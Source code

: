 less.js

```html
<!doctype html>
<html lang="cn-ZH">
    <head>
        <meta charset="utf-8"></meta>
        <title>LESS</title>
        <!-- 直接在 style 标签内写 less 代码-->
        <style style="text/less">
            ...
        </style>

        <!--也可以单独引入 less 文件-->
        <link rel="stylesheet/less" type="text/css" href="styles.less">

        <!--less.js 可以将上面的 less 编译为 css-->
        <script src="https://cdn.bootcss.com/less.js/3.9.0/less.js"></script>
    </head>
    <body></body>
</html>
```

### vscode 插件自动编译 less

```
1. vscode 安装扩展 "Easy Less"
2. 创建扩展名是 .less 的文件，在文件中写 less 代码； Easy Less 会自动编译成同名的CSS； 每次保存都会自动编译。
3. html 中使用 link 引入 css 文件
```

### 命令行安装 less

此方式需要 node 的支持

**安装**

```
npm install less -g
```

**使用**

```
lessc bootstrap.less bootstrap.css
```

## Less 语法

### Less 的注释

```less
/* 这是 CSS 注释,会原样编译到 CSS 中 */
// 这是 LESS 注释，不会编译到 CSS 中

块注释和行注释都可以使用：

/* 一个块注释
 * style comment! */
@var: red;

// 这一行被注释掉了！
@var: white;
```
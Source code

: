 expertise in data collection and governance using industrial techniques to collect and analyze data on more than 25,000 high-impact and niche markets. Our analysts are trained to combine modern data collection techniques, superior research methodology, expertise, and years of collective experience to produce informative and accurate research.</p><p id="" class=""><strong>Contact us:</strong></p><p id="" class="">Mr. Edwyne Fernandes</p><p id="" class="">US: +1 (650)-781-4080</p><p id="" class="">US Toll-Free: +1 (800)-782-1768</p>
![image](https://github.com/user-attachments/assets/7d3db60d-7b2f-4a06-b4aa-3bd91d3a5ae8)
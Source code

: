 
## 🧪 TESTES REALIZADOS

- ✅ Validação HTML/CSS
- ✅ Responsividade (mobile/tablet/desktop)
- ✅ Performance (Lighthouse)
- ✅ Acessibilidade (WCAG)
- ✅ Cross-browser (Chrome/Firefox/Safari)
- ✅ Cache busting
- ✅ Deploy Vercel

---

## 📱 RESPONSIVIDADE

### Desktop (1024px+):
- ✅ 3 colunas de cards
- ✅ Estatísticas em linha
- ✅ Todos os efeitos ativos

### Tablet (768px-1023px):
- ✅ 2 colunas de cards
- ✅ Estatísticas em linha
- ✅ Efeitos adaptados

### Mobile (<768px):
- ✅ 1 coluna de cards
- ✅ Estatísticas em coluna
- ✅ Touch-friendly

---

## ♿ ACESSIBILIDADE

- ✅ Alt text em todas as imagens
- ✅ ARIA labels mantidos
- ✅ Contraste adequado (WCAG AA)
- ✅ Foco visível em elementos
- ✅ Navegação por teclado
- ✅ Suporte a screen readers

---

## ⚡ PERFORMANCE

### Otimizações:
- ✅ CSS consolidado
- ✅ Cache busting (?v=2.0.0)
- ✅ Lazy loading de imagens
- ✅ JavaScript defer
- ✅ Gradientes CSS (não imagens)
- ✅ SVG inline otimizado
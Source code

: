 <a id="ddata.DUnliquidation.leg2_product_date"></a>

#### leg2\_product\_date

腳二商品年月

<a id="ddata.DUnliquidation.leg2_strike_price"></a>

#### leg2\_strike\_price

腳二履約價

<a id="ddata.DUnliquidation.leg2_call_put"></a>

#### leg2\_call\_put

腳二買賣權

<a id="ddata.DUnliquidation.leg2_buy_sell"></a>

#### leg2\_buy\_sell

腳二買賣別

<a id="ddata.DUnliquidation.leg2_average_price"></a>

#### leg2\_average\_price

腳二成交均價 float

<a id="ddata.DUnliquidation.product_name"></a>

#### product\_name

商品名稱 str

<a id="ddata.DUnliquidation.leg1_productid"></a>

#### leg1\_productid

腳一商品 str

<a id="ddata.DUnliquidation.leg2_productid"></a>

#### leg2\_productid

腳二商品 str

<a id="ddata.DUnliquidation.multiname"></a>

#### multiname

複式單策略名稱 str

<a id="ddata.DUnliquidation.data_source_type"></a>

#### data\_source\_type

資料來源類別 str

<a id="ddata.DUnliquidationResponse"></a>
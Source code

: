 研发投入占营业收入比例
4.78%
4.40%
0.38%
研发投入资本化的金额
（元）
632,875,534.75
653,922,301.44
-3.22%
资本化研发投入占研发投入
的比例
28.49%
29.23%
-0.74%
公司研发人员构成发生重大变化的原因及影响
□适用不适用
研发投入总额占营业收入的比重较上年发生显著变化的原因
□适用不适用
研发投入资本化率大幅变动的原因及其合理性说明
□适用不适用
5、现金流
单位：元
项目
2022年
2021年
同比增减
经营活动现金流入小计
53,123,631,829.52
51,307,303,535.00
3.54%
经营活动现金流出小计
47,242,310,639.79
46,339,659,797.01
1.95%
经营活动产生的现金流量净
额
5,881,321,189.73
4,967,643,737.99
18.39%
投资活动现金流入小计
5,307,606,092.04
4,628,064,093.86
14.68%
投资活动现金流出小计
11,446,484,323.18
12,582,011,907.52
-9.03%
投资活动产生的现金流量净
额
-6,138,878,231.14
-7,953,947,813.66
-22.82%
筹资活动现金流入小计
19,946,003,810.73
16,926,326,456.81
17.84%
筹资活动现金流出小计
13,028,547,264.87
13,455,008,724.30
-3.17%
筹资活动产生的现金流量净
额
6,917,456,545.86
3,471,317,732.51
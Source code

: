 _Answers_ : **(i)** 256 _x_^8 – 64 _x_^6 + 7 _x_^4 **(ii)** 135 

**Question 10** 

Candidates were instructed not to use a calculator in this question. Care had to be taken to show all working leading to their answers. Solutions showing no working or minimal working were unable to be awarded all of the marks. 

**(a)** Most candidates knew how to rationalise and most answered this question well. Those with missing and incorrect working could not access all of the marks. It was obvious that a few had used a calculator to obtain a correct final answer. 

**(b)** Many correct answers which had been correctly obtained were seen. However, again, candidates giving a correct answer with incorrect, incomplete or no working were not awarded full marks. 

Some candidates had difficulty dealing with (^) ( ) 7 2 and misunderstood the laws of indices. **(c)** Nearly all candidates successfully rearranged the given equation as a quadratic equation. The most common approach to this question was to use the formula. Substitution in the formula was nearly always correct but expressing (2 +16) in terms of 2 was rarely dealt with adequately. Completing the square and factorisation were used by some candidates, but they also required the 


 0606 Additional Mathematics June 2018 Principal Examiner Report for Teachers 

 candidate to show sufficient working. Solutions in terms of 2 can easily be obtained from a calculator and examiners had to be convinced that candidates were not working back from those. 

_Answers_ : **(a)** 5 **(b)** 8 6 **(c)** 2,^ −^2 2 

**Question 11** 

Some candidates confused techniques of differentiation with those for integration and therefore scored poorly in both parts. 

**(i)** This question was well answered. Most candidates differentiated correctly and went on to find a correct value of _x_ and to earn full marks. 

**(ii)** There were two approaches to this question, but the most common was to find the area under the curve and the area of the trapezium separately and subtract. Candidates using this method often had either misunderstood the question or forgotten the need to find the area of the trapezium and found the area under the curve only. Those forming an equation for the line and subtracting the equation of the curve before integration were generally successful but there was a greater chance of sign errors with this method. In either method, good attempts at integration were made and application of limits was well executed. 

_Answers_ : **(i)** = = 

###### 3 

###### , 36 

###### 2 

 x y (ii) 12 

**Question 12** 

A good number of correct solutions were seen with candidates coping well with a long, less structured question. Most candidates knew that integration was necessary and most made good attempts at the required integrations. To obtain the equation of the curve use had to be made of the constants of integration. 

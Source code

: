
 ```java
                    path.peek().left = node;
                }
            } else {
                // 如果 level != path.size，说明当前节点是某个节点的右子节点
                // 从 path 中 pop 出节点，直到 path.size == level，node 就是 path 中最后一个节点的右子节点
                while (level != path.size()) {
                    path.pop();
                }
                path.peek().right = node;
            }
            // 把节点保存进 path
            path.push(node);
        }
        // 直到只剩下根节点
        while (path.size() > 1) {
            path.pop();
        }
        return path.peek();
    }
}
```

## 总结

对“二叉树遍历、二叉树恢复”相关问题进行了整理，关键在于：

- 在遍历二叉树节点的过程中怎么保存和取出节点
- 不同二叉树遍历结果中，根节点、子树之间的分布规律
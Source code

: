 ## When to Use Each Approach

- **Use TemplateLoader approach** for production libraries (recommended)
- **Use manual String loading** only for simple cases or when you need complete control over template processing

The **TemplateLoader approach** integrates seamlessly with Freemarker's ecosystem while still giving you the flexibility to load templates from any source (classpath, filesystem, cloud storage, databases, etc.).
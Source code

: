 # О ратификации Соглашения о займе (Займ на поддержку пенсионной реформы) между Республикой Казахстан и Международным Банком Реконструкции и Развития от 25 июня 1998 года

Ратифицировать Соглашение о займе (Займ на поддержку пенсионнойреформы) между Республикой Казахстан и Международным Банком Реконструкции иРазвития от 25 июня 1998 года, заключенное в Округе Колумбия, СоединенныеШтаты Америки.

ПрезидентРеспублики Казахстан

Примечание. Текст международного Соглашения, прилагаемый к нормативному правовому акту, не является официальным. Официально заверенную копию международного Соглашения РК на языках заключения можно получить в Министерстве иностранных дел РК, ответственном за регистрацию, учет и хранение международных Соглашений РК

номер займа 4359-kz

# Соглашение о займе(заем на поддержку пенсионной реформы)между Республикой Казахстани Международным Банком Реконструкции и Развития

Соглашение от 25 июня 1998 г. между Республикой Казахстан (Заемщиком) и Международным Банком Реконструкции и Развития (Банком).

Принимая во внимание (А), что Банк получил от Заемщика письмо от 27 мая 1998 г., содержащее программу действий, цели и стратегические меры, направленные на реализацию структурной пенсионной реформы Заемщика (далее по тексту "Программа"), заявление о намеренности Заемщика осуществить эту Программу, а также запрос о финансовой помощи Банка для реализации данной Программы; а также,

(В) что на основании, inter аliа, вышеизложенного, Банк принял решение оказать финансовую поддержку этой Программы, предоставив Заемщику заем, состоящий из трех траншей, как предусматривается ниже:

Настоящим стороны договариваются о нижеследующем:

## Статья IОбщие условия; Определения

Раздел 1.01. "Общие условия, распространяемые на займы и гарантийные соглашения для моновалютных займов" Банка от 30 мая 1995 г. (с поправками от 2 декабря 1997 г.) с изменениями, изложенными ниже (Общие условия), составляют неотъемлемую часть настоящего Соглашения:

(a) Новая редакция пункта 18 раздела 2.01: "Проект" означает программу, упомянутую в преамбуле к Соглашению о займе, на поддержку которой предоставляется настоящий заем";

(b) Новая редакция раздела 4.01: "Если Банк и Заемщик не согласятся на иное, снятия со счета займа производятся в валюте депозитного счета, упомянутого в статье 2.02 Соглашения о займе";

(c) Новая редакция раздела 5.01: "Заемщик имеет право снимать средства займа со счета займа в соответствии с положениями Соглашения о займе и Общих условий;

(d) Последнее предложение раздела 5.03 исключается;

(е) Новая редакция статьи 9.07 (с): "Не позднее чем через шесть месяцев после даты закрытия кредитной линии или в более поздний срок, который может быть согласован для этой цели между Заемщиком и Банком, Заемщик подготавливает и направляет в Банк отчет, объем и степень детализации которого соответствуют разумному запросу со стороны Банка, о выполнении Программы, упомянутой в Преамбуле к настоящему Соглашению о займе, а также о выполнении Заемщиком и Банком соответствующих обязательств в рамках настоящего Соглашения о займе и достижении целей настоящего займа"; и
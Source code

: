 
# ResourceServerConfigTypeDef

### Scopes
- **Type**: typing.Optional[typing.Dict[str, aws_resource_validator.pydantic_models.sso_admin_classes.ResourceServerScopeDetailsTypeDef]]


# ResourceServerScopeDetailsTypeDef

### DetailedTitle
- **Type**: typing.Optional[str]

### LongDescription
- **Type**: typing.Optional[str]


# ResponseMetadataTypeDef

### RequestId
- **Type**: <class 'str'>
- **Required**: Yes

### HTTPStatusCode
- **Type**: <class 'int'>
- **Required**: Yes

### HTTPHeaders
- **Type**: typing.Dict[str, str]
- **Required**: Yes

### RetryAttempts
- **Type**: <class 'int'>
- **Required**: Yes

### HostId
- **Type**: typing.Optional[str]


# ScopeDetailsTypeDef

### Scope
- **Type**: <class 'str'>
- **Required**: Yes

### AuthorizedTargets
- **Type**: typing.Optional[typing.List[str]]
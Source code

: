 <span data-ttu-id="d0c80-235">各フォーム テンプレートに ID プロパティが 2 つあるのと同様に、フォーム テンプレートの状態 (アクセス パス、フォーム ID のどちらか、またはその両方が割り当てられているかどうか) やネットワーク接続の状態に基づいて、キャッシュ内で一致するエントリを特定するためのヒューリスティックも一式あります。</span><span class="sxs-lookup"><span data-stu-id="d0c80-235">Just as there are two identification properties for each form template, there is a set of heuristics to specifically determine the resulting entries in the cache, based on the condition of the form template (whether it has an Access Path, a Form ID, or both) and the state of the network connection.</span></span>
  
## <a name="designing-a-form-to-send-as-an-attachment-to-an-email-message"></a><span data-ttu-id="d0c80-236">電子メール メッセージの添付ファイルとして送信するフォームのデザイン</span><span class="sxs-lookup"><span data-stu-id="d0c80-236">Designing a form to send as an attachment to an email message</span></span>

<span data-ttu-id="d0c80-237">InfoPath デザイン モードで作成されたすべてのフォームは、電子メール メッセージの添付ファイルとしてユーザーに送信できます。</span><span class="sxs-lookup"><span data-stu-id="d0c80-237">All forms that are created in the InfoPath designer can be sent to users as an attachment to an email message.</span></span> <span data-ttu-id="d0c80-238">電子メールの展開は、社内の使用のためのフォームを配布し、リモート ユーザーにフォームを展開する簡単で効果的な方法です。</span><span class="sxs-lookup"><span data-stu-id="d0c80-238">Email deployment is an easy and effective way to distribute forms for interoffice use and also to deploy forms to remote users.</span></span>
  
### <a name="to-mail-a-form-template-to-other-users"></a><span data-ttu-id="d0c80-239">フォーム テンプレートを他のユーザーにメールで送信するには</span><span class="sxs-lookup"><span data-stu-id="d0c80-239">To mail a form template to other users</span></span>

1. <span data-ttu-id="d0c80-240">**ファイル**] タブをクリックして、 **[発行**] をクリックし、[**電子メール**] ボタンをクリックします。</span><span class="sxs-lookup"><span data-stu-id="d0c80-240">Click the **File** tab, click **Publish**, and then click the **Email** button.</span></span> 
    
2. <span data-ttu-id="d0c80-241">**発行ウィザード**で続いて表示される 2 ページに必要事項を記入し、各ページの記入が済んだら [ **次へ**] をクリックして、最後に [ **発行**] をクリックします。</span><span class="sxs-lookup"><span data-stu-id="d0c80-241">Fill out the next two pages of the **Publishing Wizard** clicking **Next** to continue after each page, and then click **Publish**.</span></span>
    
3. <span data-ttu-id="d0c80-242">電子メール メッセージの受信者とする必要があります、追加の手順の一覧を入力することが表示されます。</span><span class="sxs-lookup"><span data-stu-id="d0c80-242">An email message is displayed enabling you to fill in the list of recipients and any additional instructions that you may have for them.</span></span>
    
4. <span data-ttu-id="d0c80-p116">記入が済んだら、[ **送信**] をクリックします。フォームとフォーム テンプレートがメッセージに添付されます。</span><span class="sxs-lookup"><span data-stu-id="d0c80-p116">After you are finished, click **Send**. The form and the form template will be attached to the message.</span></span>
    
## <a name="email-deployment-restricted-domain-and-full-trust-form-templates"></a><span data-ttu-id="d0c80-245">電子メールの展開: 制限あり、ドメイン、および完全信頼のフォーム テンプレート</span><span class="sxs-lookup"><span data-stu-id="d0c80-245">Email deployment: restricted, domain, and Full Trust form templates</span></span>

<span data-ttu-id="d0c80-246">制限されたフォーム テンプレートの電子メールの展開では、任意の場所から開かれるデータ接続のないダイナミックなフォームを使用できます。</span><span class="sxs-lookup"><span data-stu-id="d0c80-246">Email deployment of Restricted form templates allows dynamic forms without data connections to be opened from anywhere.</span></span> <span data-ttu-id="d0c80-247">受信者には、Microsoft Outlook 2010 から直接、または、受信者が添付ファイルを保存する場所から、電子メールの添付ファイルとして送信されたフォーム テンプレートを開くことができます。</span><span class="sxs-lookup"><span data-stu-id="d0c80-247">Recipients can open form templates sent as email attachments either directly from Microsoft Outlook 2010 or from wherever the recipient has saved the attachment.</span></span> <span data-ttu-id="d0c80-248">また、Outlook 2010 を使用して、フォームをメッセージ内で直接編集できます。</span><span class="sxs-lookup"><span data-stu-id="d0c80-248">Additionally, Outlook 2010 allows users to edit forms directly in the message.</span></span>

◆ ◆ ◆ ◆ ◆

Try it — The lines holding the word "июня" are the answer. Pull them out of the records and copy them.

The answer —
: # О ратификации Соглашения о займе (Займ на поддержку пенсионной реформы) между Республикой Казахстан и Международным Банком Реконструкции и Развития от 25 июня 1998 года
Ратифицировать Соглашение о займе (Займ на поддержку пенсионнойреформы) между Республикой Казахстан и Международным Банком Реконструкции иРазвития от 25 июня 1998 года, заключенное в Округе Колумбия, СоединенныеШтаты Америки.
Соглашение от 25 июня 1998 г. между Республикой Казахстан (Заемщиком) и Международным Банком Реконструкции и Развития (Банком).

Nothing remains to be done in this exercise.